Scan the entries below for the word "readme" and copy every line where it turns up.

Segment Start: Given data

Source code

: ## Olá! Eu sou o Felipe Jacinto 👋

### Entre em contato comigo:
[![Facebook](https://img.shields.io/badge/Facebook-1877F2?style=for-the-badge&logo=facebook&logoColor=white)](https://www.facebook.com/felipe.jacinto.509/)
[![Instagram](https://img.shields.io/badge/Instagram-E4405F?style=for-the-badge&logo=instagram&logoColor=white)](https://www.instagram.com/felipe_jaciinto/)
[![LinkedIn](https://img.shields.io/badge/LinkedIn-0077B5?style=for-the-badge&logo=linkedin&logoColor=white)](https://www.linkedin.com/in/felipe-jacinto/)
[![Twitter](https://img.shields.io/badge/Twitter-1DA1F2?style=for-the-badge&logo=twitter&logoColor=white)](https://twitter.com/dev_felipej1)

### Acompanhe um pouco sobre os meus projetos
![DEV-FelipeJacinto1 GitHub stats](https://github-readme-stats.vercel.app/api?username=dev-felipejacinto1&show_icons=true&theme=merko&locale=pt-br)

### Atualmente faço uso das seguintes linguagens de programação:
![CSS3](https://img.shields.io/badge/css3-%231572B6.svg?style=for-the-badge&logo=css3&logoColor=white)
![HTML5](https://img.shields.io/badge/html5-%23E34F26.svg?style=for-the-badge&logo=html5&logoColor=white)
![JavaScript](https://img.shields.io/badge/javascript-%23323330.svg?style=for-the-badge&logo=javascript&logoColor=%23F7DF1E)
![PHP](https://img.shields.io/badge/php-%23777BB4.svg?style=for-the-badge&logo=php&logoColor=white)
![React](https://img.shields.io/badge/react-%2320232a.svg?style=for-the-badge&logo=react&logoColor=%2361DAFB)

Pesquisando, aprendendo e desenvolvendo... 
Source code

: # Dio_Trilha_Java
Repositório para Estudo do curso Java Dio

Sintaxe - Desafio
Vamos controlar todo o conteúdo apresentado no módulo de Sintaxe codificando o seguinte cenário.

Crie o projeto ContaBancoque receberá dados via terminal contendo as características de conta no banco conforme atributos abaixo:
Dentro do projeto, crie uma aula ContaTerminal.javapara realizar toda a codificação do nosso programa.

Segment End: Given data
Segment Start: Given data

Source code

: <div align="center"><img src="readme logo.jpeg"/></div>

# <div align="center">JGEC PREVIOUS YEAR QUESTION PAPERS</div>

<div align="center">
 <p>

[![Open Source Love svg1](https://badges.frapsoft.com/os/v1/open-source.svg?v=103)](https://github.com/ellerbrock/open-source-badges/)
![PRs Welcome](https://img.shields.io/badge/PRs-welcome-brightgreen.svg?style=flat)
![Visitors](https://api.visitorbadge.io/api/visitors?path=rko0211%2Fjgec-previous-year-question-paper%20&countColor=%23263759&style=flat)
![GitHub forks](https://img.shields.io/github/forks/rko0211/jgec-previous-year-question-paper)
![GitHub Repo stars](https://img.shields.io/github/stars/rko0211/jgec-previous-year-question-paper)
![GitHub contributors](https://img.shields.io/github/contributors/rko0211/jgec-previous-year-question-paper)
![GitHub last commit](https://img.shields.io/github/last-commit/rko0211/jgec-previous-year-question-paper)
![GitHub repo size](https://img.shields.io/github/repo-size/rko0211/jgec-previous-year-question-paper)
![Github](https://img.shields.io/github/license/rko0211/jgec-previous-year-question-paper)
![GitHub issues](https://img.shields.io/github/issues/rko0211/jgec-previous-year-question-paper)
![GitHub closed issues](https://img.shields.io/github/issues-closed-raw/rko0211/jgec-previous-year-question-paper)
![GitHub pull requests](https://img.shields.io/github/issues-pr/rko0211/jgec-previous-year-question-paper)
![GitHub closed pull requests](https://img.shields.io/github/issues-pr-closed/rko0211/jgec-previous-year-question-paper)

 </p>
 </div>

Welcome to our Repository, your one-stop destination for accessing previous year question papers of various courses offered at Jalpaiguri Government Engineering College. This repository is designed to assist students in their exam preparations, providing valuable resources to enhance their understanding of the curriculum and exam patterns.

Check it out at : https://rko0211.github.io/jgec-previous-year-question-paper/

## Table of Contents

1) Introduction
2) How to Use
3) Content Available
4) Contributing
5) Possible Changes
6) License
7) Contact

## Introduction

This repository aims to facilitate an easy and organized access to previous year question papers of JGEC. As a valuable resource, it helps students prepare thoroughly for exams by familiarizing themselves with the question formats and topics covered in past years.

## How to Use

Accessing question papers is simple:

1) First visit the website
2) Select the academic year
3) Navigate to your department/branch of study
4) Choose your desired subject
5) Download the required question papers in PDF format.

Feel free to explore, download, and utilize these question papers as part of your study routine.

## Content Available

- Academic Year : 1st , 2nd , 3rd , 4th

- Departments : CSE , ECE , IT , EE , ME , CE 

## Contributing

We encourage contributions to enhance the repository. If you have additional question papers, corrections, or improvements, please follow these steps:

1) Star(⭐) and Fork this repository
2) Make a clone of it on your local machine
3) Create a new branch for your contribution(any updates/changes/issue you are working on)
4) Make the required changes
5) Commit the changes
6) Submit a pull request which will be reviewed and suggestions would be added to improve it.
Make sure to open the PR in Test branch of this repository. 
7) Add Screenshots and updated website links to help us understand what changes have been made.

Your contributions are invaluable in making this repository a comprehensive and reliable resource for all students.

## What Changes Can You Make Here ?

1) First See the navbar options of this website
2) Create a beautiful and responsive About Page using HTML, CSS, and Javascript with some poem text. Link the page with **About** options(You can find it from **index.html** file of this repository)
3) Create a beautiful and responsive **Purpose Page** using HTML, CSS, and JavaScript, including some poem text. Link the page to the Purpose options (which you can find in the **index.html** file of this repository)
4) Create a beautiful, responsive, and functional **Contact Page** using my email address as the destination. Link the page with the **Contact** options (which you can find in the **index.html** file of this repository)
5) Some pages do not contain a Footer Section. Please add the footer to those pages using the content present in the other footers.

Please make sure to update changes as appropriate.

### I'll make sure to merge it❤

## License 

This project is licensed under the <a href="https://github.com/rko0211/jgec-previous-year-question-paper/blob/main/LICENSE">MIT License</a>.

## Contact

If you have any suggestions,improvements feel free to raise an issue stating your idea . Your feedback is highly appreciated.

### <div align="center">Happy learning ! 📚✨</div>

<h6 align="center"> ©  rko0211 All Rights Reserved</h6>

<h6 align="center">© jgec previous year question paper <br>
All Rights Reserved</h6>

Segment End: Given data

▶ _Result for this task_:
![DEV-FelipeJacinto1 GitHub stats](https://github-readme-stats.vercel.app/api?username=dev-felipejacinto1&show_icons=true&theme=merko&locale=pt-br)
: <div align="center"><img src="readme logo.jpeg"/></div>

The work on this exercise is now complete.